──────── Data
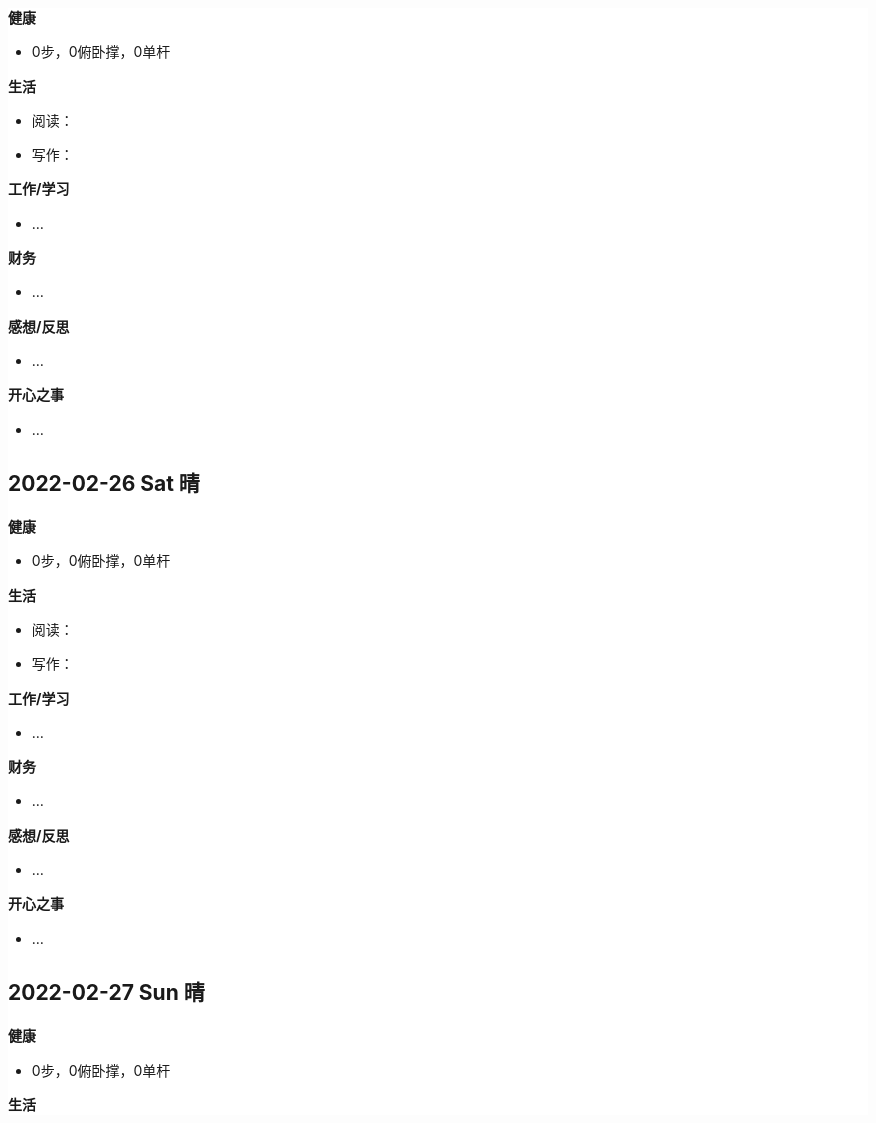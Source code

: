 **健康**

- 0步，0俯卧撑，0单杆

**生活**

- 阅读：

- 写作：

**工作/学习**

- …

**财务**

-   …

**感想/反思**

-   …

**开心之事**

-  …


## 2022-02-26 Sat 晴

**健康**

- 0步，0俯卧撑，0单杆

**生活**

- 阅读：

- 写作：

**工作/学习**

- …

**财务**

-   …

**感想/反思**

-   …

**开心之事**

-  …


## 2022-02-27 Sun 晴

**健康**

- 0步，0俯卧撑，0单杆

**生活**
────────────────
## [Task description]
Wherever a picture appears in the records above, skip it and retype everything else exactly.

## [Exercise solution]
Source code

: **健康**

- 0步，0俯卧撑，0单杆

**生活**

- 阅读：

- 写作：

**工作/学习**

- …

**财务**

-   …

**感想/反思**

-   …

**开心之事**

-  …


## 2022-02-26 Sat 晴

**健康**

- 0步，0俯卧撑，0单杆

**生活**

- 阅读：

- 写作：

**工作/学习**

- …

**财务**

-   …

**感想/反思**

-   …

**开心之事**

-  …


## 2022-02-27 Sun 晴

**健康**

- 0步，0俯卧撑，0单杆

**生活**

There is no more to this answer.